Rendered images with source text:
# # # #
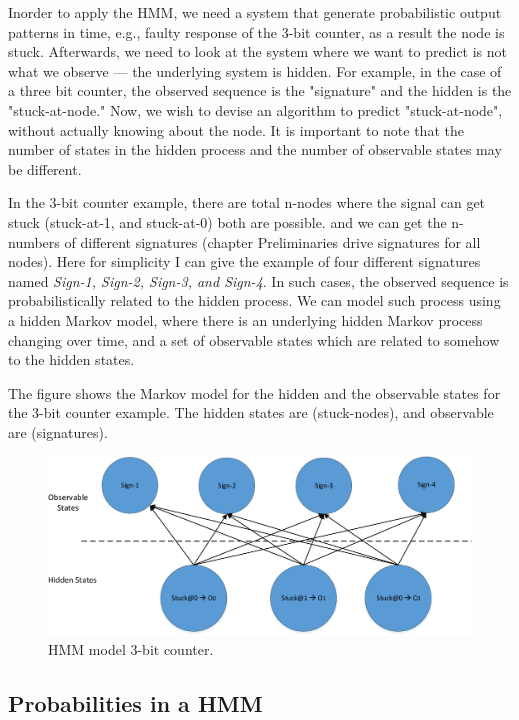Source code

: Inorder to apply the HMM, we need a system that generate probabilistic output patterns in time, e.g., faulty response of the 3-bit counter, as a result the node is stuck. Afterwards, we need to look at the system where we want to predict is not what we observe ---  the underlying system is hidden. For example, in the case of a three bit counter, the observed sequence is the "signature" and the hidden is the "stuck-at-node." Now, we wish to devise an algorithm to predict "stuck-at-node", without actually knowing about the node. It is important to note that the number of states in the hidden process and the number of observable states may be different. 


In the 3-bit counter example, there are total n-nodes where the signal can get stuck (stuck-at-1, and stuck-at-0) both are possible. and we can get the n- numbers of different signatures (chapter Preliminaries drive signatures for all nodes). Here for simplicity I can give the example of four different signatures named \textit{Sign-1, Sign-2, Sign-3, and Sign-4}. In such cases, the observed sequence is probabilistically related to the hidden process. We can model such process using a hidden Markov model, where there is an underlying hidden Markov process changing over time, and a set of observable states which are related to somehow to the hidden states.


The figure shows the Markov model for the hidden and the observable states for the 3-bit counter example. The hidden states are (stuck-nodes), and observable are (signatures). 


\begin{figure}[tb!]

 \centering
  \captionsetup{justification=centering}    
   \includegraphics[scale=0.8]{Figures/HMM.pdf}
   \caption{HMM model 3-bit counter.}
\label{fig:ychart}
\end{figure}

\subsection{Probabilities in a HMM}

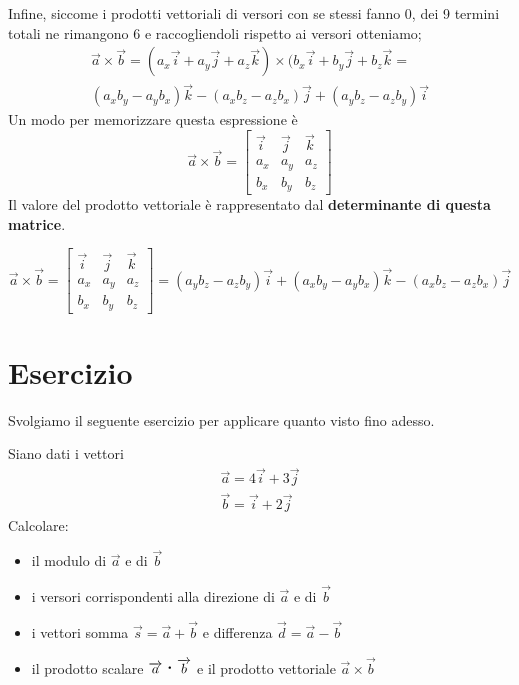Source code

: Infine, siccome i prodotti vettoriali di versori con se stessi fanno 0, dei 9 termini totali ne rimangono 6 e raccogliendoli rispetto ai versori otteniamo;
\begin{align*}
\overrightarrow{a} \times \overrightarrow{b} = ( a_{x} \overrightarrow{i} + a_{y}\overrightarrow{j} + a_{z} \overrightarrow{k}  ) \times ( b_{x} \overrightarrow{i} + b_{y} \overrightarrow{j} + b_{z} \overrightarrow{k} = \\
( a_{x} b_{y} - a_{y} b_{x} ) \overrightarrow{k} - ( a_{x} b_{z} - a_{z} b_{x} ) \overrightarrow{j} + ( a_{y} b_{z} - a_{z} b_{y} ) \overrightarrow{i}
\end{align*}
Un modo per memorizzare questa espressione è
$$ \overrightarrow{a} \times \overrightarrow{b} = \begin{bmatrix}
\overrightarrow{i} & \overrightarrow{j} & \overrightarrow{k} \\
a_{x} & a_{y} & a_{z} \\
b_{x} & b_{y} & b_{z}
\end{bmatrix}  $$
Il valore del prodotto vettoriale è rappresentato dal \textbf{determinante di questa matrice}.

$$ \overrightarrow{a} \times \overrightarrow{b} = \begin{bmatrix}
\overrightarrow{i} & \overrightarrow{j} & \overrightarrow{k} \\
a_{x} & a_{y} & a_{z} \\
b_{x} & b_{y} & b_{z}
\end{bmatrix}  
= ( a_{y} b_{z} - a_{z} b_{y} ) \overrightarrow{i} + ( a_{x} b_{y} - a_{y} b_{x} ) \overrightarrow{k} - ( a_{x} b_{z} - a_{z} b_{x} ) \overrightarrow{j}  $$

\section{Esercizio}
Svolgiamo il seguente esercizio per applicare quanto visto fino adesso.

Siano dati i vettori
\begin{align*}
\overrightarrow{a} = 4 \overrightarrow{i} + 3 \overrightarrow{j} \\
\overrightarrow{b} = \overrightarrow{i} + 2 \overrightarrow{j}
\end{align*}
Calcolare:
\begin{itemize}
\item il modulo di $ \overrightarrow{a} $ e di $ \overrightarrow{b} $
\item i versori corrispondenti alla direzione di $ \overrightarrow{a} $ e di $\overrightarrow{b} $
\item i vettori somma $ \overrightarrow{s} = \overrightarrow{a} + \overrightarrow{b} $ e differenza $ \overrightarrow{d} = \overrightarrow{a} - \overrightarrow{b} $
\item il prodotto scalare $ \overrightarrow{a} \prodscal \overrightarrow{b} $ e il prodotto vettoriale $ \overrightarrow{a} \times \overrightarrow{b} $
\end{itemize}

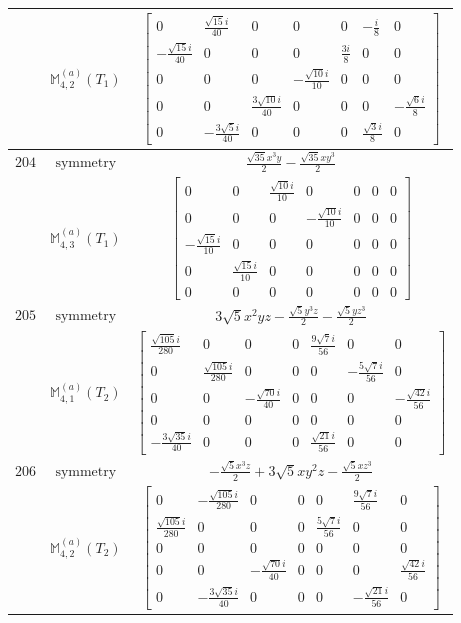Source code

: \documentclass[fleqn,8pt,landscape]{jsarticle}
\begin{document}
\begin{longtable}{ccc}
$  $ & $ \mathbb{M}_{4,2}^{(a)}(T_{1}) $ & $ \begin{bmatrix} 0 & \frac{\sqrt{15} i}{40} & 0 & 0 & 0 & - \frac{i}{8} & 0 \\ - \frac{\sqrt{15} i}{40} & 0 & 0 & 0 & \frac{3 i}{8} & 0 & 0 \\ 0 & 0 & 0 & - \frac{\sqrt{10} i}{10} & 0 & 0 & 0 \\ 0 & 0 & \frac{3 \sqrt{10} i}{40} & 0 & 0 & 0 & - \frac{\sqrt{6} i}{8} \\ 0 & - \frac{3 \sqrt{5} i}{40} & 0 & 0 & 0 & \frac{\sqrt{3} i}{8} & 0 \end{bmatrix} $ \\ \hline
$ 204 $ & $ \text{symmetry} $ & $ \frac{\sqrt{35} x^{3} y}{2} - \frac{\sqrt{35} x y^{3}}{2} $ \\
$  $ & $ \mathbb{M}_{4,3}^{(a)}(T_{1}) $ & $ \begin{bmatrix} 0 & 0 & \frac{\sqrt{10} i}{10} & 0 & 0 & 0 & 0 \\ 0 & 0 & 0 & - \frac{\sqrt{10} i}{10} & 0 & 0 & 0 \\ - \frac{\sqrt{15} i}{10} & 0 & 0 & 0 & 0 & 0 & 0 \\ 0 & \frac{\sqrt{15} i}{10} & 0 & 0 & 0 & 0 & 0 \\ 0 & 0 & 0 & 0 & 0 & 0 & 0 \end{bmatrix} $ \\ \hline
$ 205 $ & $ \text{symmetry} $ & $ 3 \sqrt{5} x^{2} y z - \frac{\sqrt{5} y^{3} z}{2} - \frac{\sqrt{5} y z^{3}}{2} $ \\
$  $ & $ \mathbb{M}_{4,1}^{(a)}(T_{2}) $ & $ \begin{bmatrix} \frac{\sqrt{105} i}{280} & 0 & 0 & 0 & \frac{9 \sqrt{7} i}{56} & 0 & 0 \\ 0 & \frac{\sqrt{105} i}{280} & 0 & 0 & 0 & - \frac{5 \sqrt{7} i}{56} & 0 \\ 0 & 0 & - \frac{\sqrt{70} i}{40} & 0 & 0 & 0 & - \frac{\sqrt{42} i}{56} \\ 0 & 0 & 0 & 0 & 0 & 0 & 0 \\ - \frac{3 \sqrt{35} i}{40} & 0 & 0 & 0 & \frac{\sqrt{21} i}{56} & 0 & 0 \end{bmatrix} $ \\ \hline
$ 206 $ & $ \text{symmetry} $ & $ - \frac{\sqrt{5} x^{3} z}{2} + 3 \sqrt{5} x y^{2} z - \frac{\sqrt{5} x z^{3}}{2} $ \\
$  $ & $ \mathbb{M}_{4,2}^{(a)}(T_{2}) $ & $ \begin{bmatrix} 0 & - \frac{\sqrt{105} i}{280} & 0 & 0 & 0 & \frac{9 \sqrt{7} i}{56} & 0 \\ \frac{\sqrt{105} i}{280} & 0 & 0 & 0 & \frac{5 \sqrt{7} i}{56} & 0 & 0 \\ 0 & 0 & 0 & 0 & 0 & 0 & 0 \\ 0 & 0 & - \frac{\sqrt{70} i}{40} & 0 & 0 & 0 & \frac{\sqrt{42} i}{56} \\ 0 & - \frac{3 \sqrt{35} i}{40} & 0 & 0 & 0 & - \frac{\sqrt{21} i}{56} & 0 \end{bmatrix} $ \\ \hline

\end{longtable}
\end{document}

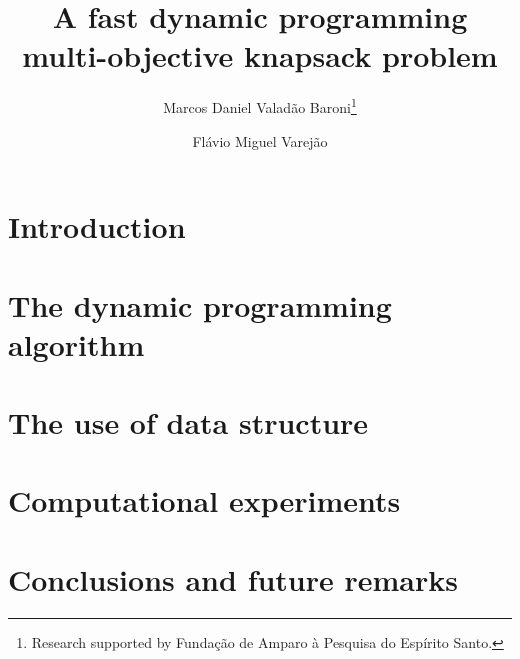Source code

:\documentclass{article}
\begin{document}
\title{A fast dynamic programming multi-objective knapsack problem}

\author{
   Marcos Daniel Valad\~ao Baroni\thanks{Research supported by Funda\c c\~ao de Amparo \`a Pesquisa do Esp\'irito Santo.}
   \and
   Fl\'avio Miguel Varej\~ao
}

\maketitle

\begin{abstract}

\end{abstract}

%
%

\section{Introduction}
\label{sec:intro}


\section{The dynamic programming algorithm}
\label{sec:dynprog}


\section{The use of data structure}
\label{sec:kdtree}


\section{Computational experiments}
\label{sec:exp}


\section{Conclusions and future remarks}
\label{sec:conc}


%

\end{document}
# # # #
- What you will do
Work through the entries, filtering for the string "centering", and copy each line that holds it.

- Solution to the problem
 \centering
  \captionsetup{justification=centering}    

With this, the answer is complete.